A quoi ressemblerait le Sud-ouest des Etats-Unis si la sécheresse s’éternisait ? Dans la région qui s’étend autour du fleuve Colorado (les Etats d’Arizona, du Nevada et de Californie principalement), l’eau est une denrée extrêmement rare. Les immenses lacs souterrains sont à sec et la pluie est inexistante. A Phoenix, la situation est intenable : la population s’efforce de survivre et doit faire face à l’afflux de réfugiés texans et mexicains, venus du Sud pour éviter de mourir de soif. Dans cet enfer, la débrouille compte plus que tout, et tous rêvent de migrer vers le Nord. Mais il faut pour cela échapper aux milices qui patrouillent le long des frontières.

Et tandis que la population souffre, de grandes manœuvres sont lancées par les plus riches pour s’assurer le contrôle de l’eau. Des consortiums chinois ont bâti des arcologies dans lesquelles on peut vivre normalement (un système de recyclage de l’eau et des déchets permet aux arcologies de fonctionner en circuit fermé), et des multinationales se battent pour faire valoir leurs droits d’exploitation de l’eau du fleuve Colorado.

Mercenaires, journalistes et migrants se croisent dans ce roman de Paolo Bacigalupi. Un thriller de science-fiction qui s’intéresse aux impacts des dérèglements climatiques dans un futur plus proche qu’il n’y paraît. Chaque individu est incité à ne penser qu’à sa propre survie et à ses propres intérêts, coincé dans une situation où chaque goutte d’eau vaut de l’or.

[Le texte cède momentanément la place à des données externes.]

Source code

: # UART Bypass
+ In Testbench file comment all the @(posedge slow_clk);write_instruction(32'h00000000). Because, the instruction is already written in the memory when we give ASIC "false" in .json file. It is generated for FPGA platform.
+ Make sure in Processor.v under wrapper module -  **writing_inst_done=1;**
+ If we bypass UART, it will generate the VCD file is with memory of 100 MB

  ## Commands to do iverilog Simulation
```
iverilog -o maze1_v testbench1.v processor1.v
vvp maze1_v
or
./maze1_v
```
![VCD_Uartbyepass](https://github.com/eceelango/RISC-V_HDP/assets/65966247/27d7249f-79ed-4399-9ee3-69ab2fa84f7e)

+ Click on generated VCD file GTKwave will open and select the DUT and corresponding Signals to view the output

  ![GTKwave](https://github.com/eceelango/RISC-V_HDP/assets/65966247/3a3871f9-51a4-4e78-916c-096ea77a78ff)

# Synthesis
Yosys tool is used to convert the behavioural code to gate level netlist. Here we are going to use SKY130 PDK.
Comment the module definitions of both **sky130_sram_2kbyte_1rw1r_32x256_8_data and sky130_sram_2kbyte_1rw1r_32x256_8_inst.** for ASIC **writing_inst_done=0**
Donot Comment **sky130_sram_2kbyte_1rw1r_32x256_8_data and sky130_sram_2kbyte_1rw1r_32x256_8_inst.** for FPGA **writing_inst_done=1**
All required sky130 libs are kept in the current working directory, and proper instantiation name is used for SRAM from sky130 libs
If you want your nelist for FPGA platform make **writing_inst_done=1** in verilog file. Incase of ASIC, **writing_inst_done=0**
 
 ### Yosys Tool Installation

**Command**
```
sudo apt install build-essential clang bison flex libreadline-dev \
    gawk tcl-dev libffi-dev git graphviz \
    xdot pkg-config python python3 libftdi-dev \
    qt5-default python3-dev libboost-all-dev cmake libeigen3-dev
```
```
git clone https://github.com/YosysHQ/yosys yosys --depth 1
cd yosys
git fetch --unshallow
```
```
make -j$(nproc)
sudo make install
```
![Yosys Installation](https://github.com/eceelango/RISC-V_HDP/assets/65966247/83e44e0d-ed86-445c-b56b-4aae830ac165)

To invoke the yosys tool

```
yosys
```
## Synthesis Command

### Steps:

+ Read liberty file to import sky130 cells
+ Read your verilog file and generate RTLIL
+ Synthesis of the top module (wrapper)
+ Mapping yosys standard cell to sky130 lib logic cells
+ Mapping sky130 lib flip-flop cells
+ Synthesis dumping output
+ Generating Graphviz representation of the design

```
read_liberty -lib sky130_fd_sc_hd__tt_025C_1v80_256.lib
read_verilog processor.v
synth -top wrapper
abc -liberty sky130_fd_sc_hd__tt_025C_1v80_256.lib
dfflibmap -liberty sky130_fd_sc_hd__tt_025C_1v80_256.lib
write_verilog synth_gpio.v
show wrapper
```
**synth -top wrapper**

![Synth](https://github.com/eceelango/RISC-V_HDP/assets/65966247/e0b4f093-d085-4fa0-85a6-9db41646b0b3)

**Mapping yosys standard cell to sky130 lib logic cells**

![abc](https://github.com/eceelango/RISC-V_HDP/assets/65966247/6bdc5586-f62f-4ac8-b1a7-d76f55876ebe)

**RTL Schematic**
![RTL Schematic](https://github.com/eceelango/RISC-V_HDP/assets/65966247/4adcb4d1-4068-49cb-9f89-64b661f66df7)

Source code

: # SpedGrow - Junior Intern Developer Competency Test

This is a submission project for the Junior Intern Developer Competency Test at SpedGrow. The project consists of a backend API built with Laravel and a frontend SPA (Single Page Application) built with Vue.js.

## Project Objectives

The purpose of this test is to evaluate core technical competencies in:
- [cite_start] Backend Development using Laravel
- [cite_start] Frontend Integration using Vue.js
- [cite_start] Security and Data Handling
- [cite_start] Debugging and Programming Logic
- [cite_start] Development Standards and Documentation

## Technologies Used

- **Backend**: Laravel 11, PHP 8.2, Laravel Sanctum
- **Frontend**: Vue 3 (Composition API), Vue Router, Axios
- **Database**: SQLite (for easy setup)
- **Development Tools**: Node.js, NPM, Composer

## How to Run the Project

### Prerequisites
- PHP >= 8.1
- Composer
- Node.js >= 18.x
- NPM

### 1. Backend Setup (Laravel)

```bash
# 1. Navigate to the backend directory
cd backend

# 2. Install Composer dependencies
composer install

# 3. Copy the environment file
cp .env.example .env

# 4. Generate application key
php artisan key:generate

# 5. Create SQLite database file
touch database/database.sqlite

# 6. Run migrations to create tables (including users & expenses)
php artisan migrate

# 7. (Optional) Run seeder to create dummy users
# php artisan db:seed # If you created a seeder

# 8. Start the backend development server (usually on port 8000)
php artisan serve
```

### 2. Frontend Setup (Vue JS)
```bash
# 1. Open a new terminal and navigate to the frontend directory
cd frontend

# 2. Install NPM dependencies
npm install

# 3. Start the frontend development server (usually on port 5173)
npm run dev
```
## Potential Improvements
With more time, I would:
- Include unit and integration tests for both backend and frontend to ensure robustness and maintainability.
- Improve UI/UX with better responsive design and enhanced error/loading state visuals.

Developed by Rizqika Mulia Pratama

Lundi lecture #106 : La harpe et l’ombre

Pie IX, avant de devenir pape, a visité le Chili. Il a retenu de ce voyage un immense décalage entre la foi catholique telle qu’elle est vécue en Amérique du Sud et telle qu’elle est officiellement promue par le Vatican. Devenu pape, il cherche un moyen de réconcilier ces deux visions de la chrétienté. Et pour cela, il envisage de béatifier Christophe Colomb.

Le navigateur est pourtant loin d’avoir eu un parcours exemplaire. Alejo Carpentier fait l’inventaire de la vie de Christophe Colomb en imaginant ses derniers instants : sa confession avant de recevoir l’extrême-onction. Et au-delà de la découverte de l’Amérique, l’Espagnol a eu une vie particulièrement mouvementée. Devant la difficulté qu’il y avait à obtenir des fonds pour traverser l’Atlantique, il a notamment surestimé les bénéfices qu’il y avait à tirer d’un tel voyage. Pour rentrer dans ses frais, il a voulu réduire une partie des indigènes à l’esclavage.

Si la totalité du roman est inventée, l’auteur s’est inspiré de documents réels pour l’écrire. Les éléments de la vie de Christophe Colomb ont bien eu lieu et le procès pour sa béatification également. Loin des mythes modernes sur la découverte de l’Amérique, La harpe et l’ombre offre une plongée dans l’histoire et questionne la façon dont celle-ci est réécrite après coup.